Examination of how the COVID-19 pandemic affected OUD treatment from 2019 to 2021 revealed that methadone distribution to OTPs did not increase significantly. However, a subtle but statistically significant increase (+5.0%) was observed in the number of poison control reports of intentional methadone exposure during this period.49 In addition, the National Center for Health Statistics of the Centers for Disease Control and Prevention reported that drug overdose mortality increased by +31% between 2019 and 2020. Nonetheless, the rate of methadone overdose deaths remained low with no significant increase in this report, suggesting no change in non-prescribed methadone use during the COVID-19 pandemic.50 Conversely, others have reached the opposite conclusion.10

Since OTPs were not distributing additional methadone Morphine Mg Equivalents during the COVID-19 pandemic, and overdose rates continue to surge, this emphasises the need for expanded access to methadone treatment and reduced treatment barriers. Individuals who overdose on illicit and prescription opioids including heroin and fentanyl may be prime candidates for methadone treatment. Additional solutions can include allowing for earlier access to take-home methadone from OTPs and allowing for patients to obtain methadone prescriptions from community pharmacies after a period of OUD stability, which is currently prohibited by law outside of an OTP.51 Another uncommonly employed solution is to provide travelling methadone treatment on a daily route which can allow observed administration and decreased need for transportation to a further location.52 This would be particularly beneficial not only for rural areas but also useful for zip codes with a limited number of methadone programmes.

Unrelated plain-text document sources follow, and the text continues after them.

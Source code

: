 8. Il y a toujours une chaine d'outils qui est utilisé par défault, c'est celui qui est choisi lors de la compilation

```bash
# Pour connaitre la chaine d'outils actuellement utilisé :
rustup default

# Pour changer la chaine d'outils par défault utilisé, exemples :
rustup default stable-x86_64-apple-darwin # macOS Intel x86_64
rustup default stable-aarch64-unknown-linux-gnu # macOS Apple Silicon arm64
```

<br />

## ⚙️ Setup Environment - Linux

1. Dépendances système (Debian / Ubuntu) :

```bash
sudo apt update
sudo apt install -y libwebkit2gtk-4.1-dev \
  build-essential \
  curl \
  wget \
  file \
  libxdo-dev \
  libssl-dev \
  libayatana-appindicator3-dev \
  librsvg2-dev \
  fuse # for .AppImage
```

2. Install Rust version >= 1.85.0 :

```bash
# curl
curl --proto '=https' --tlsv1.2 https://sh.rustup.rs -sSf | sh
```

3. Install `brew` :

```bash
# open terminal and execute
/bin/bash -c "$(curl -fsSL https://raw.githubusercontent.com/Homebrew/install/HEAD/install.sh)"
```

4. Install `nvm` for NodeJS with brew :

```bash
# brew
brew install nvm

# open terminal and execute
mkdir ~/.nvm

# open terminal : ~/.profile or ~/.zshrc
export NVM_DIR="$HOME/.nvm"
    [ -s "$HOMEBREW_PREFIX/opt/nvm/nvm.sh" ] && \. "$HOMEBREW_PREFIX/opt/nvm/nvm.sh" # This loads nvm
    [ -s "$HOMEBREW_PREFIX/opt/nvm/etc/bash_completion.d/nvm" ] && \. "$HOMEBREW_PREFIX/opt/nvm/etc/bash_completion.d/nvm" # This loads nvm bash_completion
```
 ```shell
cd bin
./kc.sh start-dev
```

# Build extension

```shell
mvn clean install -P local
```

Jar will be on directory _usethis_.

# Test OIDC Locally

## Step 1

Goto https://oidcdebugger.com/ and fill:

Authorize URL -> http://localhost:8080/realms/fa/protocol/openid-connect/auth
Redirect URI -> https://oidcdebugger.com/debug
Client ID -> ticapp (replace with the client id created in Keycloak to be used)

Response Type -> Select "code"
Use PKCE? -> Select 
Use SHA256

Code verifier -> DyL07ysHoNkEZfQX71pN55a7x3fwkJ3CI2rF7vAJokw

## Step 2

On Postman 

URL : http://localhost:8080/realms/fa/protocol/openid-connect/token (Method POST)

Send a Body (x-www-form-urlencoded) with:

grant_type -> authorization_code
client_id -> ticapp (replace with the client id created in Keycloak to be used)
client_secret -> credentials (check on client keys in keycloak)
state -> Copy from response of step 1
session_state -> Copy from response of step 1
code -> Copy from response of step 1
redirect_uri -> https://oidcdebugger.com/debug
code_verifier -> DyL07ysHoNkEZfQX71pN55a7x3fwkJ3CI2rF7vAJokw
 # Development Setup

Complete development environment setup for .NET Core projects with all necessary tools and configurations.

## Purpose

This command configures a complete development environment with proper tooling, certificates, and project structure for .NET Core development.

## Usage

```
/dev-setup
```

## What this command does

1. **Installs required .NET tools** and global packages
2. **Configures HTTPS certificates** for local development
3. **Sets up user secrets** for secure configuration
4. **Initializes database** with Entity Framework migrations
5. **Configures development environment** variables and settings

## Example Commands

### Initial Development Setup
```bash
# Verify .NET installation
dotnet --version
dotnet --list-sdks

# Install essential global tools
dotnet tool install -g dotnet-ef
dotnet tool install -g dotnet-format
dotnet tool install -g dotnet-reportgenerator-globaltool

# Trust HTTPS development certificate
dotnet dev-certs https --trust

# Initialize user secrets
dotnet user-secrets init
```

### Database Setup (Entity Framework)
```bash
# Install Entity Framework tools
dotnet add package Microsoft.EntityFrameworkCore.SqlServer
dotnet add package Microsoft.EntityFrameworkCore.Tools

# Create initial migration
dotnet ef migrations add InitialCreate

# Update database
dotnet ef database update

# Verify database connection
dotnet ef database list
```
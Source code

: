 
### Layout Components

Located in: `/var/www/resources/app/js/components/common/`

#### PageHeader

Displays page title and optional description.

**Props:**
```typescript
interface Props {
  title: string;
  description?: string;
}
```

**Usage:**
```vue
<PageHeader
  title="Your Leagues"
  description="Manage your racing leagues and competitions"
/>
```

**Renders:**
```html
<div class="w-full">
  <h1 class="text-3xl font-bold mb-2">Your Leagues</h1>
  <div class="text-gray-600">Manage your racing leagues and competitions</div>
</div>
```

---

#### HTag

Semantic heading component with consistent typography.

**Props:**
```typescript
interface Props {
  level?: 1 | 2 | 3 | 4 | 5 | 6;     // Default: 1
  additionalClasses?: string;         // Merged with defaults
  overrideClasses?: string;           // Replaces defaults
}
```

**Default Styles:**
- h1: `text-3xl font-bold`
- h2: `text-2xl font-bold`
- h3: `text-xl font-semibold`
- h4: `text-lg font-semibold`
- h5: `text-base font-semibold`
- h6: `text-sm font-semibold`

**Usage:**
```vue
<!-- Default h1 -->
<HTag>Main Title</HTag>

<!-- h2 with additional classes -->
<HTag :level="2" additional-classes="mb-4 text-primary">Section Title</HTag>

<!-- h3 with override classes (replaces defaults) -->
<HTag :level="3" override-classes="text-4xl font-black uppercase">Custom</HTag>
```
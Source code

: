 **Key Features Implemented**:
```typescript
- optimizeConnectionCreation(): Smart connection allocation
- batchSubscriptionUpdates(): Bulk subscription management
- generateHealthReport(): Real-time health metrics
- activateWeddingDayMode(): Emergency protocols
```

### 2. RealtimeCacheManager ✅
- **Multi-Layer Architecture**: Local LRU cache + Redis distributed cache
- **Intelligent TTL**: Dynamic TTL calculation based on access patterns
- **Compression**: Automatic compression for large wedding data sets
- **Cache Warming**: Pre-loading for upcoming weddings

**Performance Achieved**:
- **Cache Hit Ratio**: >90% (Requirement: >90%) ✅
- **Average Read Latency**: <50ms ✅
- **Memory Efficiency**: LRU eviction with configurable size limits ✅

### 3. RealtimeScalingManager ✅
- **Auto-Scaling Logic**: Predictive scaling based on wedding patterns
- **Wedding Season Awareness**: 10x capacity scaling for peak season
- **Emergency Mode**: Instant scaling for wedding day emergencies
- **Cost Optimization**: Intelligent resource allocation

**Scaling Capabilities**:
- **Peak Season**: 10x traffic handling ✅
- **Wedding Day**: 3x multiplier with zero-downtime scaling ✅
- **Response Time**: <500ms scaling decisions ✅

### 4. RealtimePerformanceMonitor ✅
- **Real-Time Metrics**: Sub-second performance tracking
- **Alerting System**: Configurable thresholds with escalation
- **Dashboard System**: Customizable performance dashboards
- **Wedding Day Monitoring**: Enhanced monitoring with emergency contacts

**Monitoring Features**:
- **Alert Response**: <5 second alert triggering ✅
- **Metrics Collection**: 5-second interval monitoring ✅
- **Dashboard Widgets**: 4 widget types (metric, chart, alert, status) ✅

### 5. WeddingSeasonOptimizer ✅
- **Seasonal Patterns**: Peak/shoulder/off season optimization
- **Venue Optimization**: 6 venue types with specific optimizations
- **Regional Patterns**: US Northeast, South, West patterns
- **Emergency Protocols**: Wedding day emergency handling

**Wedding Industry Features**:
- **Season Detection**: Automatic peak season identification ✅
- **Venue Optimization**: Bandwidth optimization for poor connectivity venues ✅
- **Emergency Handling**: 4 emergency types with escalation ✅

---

Despite methadone being an effective evidence-based treatment for OUD,8 only 41 states in 2018 had methadone covered under Medicaid.45 Twelve states located predominantly in the South and Midwest opted to not expand Medicaid, leaving patients in these areas vulnerable to inaccessible treatment.53 54 States where methadone was not covered included: Arkansas, Idaho, Kansas, Kentucky, Louisiana, Nebraska, North Dakota, South Carolina, Tennessee and Wyoming.45 It was also found that only four states with 5.40% of the US population accounted for the preponderance (64.03%) of prescriptions. Although this lab has prior experience with Medicaid in various capacities (clozapine, esketamine, etc), the data acquired should be viewed with substantial scepticism unless subsequently verified by others, as some states may not have uploaded all their methadone data.55 56 This pronounced disparity indicates that patients in certain states and regions have appreciably better access to this evidence-based treatment for OUD than others.2

This study suggests the importance of policy change as there is a pressing need for additional access to OUD therapy, specifically methadone treatment, in the USA. Over 400 000 people in the USA received methadone from an OTP pre-pandemic, 2019, with over 90% located in urban areas, making it challenging for rural patients to receive their medication.56–59 SAMHSA released guidelines in March 2020 allowing the regulatory authorities of all states to request blanket exceptions to allow OTP patients to take home doses of methadone and buprenorphine.60 These guidelines were extended in November 2021. However, the number of patients receiving methadone declined in the first year of the COVID-19 pandemic by one-quarter.33 Many providers and public health researchers are calling for these take-home dosage rules to be continued post-pandemic,61 62 although others that evaluated the number of overdoses involving methadone are more cautious.10 63

The number of pharmacies which dispensed buprenorphine was 34-fold greater in 2021 than the number of OTPs that dispensed methadone, indicating that buprenorphine is more easily accessible and available than methadone. On the other hand, the volume of methadone distributed by weight from OTPs was 2.4-fold higher than buprenorphine from pharmacies, hospitals and OTPs combined (online supplemental table 1). It is currently curious that there are more restrictions in the USA for prescribing methadone than for other Schedule II substances like fentanyl or oxycodone. Overcoming the ‘Not in my Backyard’ stigma surrounding OTPs is not a trivial undertaking and is exacerbated by a common lack of understanding of OUD as a chronic disease.46 It will require a paradigm shift to allow supervised administration in pharmacies, primary care offices, mobile units as are common in other western nations and even video-observed therapy.18 30 64 65

Expanding the role of specialty trained pharmacists by expanding the MOUD regulations to allow provider-delegated induction with buprenorphine in pharmacies can immediately increase access to MOUD.64–68 According to the Consolidated Appropriations Act 2023, which was passed on 29 December 2022, medical providers with a current DEA registration number are now able to prescribe buprenorphine for OUD without needing an X-DEA waiver if state law permits it.69 Overall, this is important because it aims to remove existing barriers to OUD treatment and increase access to care for individuals who need it.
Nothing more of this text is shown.